When you talk about television being an exception to the cheaper over time rule, do you mean the hardware, or the cable bill?

If you say anything about being a Time-Warner customer, I'll have my answer.


----------



## unitron (Apr 28, 2006)

> Hello,
> 
> Thanks for contacting us about the recent price change on Western Digital AV-GP 2 TB SATA II Intellipower 64 MB Cache Bulk/OEM Internal Hard Drive.
> 
> ...


Look at the name of the responding CSR. 

Of course I was already smiling before I got that far down the page.

They still have flaws, but my opinion of Amazon's intent to do the right thing has risen somewhat, and they'll probably get that $20 back off of me before long.


----------



## jlin (Nov 20, 1999)

I have an S3 with an older 2TB Seagate green drive from perhaps a year ago.
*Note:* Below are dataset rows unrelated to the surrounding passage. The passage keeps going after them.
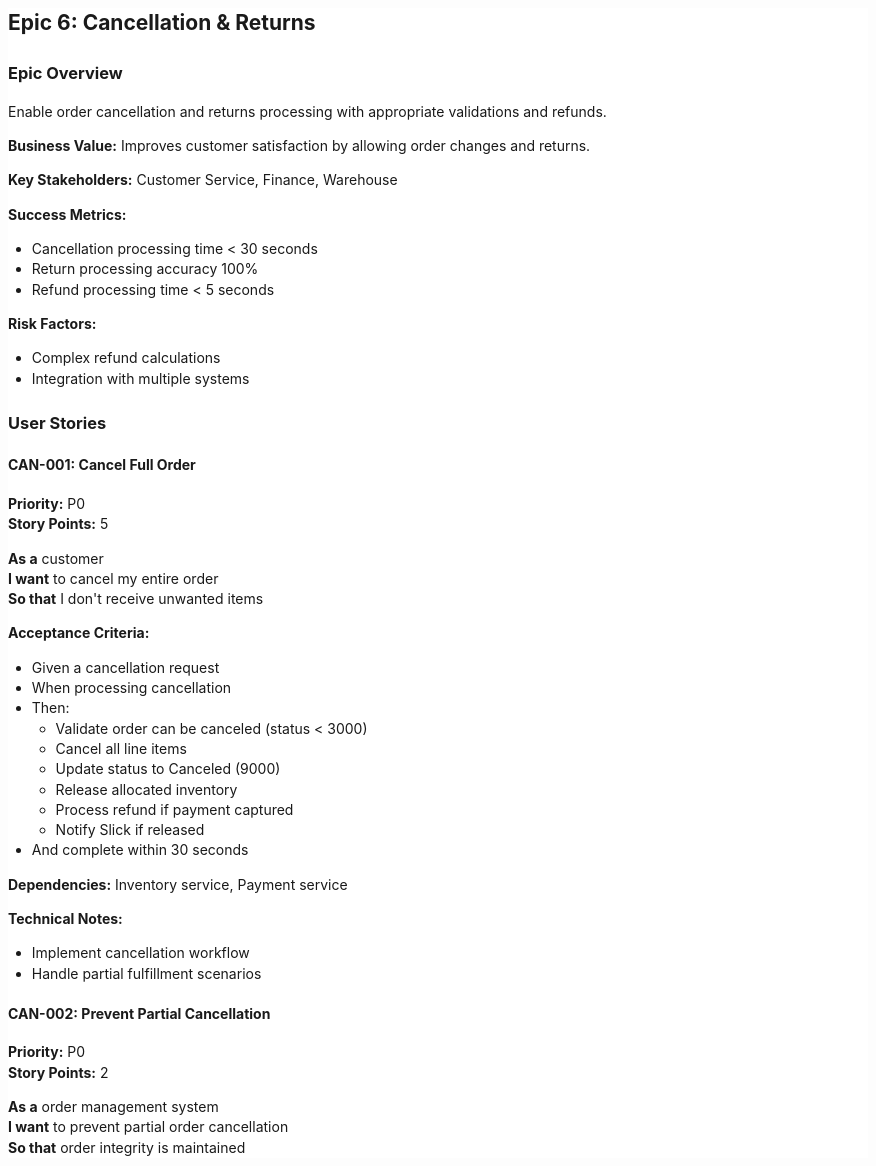 ## Epic 6: Cancellation & Returns

### Epic Overview
Enable order cancellation and returns processing with appropriate validations and refunds.

**Business Value:** Improves customer satisfaction by allowing order changes and returns.

**Key Stakeholders:** Customer Service, Finance, Warehouse

**Success Metrics:**
- Cancellation processing time < 30 seconds
- Return processing accuracy 100%
- Refund processing time < 5 seconds

**Risk Factors:**
- Complex refund calculations
- Integration with multiple systems

### User Stories

#### CAN-001: Cancel Full Order
**Priority:** P0  
**Story Points:** 5

**As a** customer  
**I want** to cancel my entire order  
**So that** I don't receive unwanted items

**Acceptance Criteria:**
- Given a cancellation request
- When processing cancellation
- Then:
  - Validate order can be canceled (status < 3000)
  - Cancel all line items
  - Update status to Canceled (9000)
  - Release allocated inventory
  - Process refund if payment captured
  - Notify Slick if released
- And complete within 30 seconds

**Dependencies:** Inventory service, Payment service

**Technical Notes:**
- Implement cancellation workflow
- Handle partial fulfillment scenarios

#### CAN-002: Prevent Partial Cancellation
**Priority:** P0  
**Story Points:** 2

**As a** order management system  
**I want** to prevent partial order cancellation  
**So that** order integrity is maintained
I'm thinking about buying this drive and swap it out and keep the Seagate as a backup.

Would there be any speed improvement on using this drive (64MB cache) and what 'disk cloning' utility should I use to copy the content over from the original 2TB Seagate?


----------



## unitron (Apr 28, 2006)

jlin said:


> I have an S3 with an older 2TB Seagate green drive from perhaps a year ago.
> 
> I'm thinking about buying this drive and swap it out and keep the Seagate as a backup.
> 
> Would there be any speed improvement on using this drive (64MB cache) and what 'disk cloning' utility should I use to copy the content over from the original 2TB Seagate?


Would there be any speed improvement? I have no idea.

However, since the EURS is designed to be an A/V drive (worry more about keeping up with the video stream 24/7 than spend time on error correction) I'd use it in a TiVo and a non-AV drive in a computer where you worry more about data integrity, and $100 for a 3 year warranty 2TB drive is a good price just now.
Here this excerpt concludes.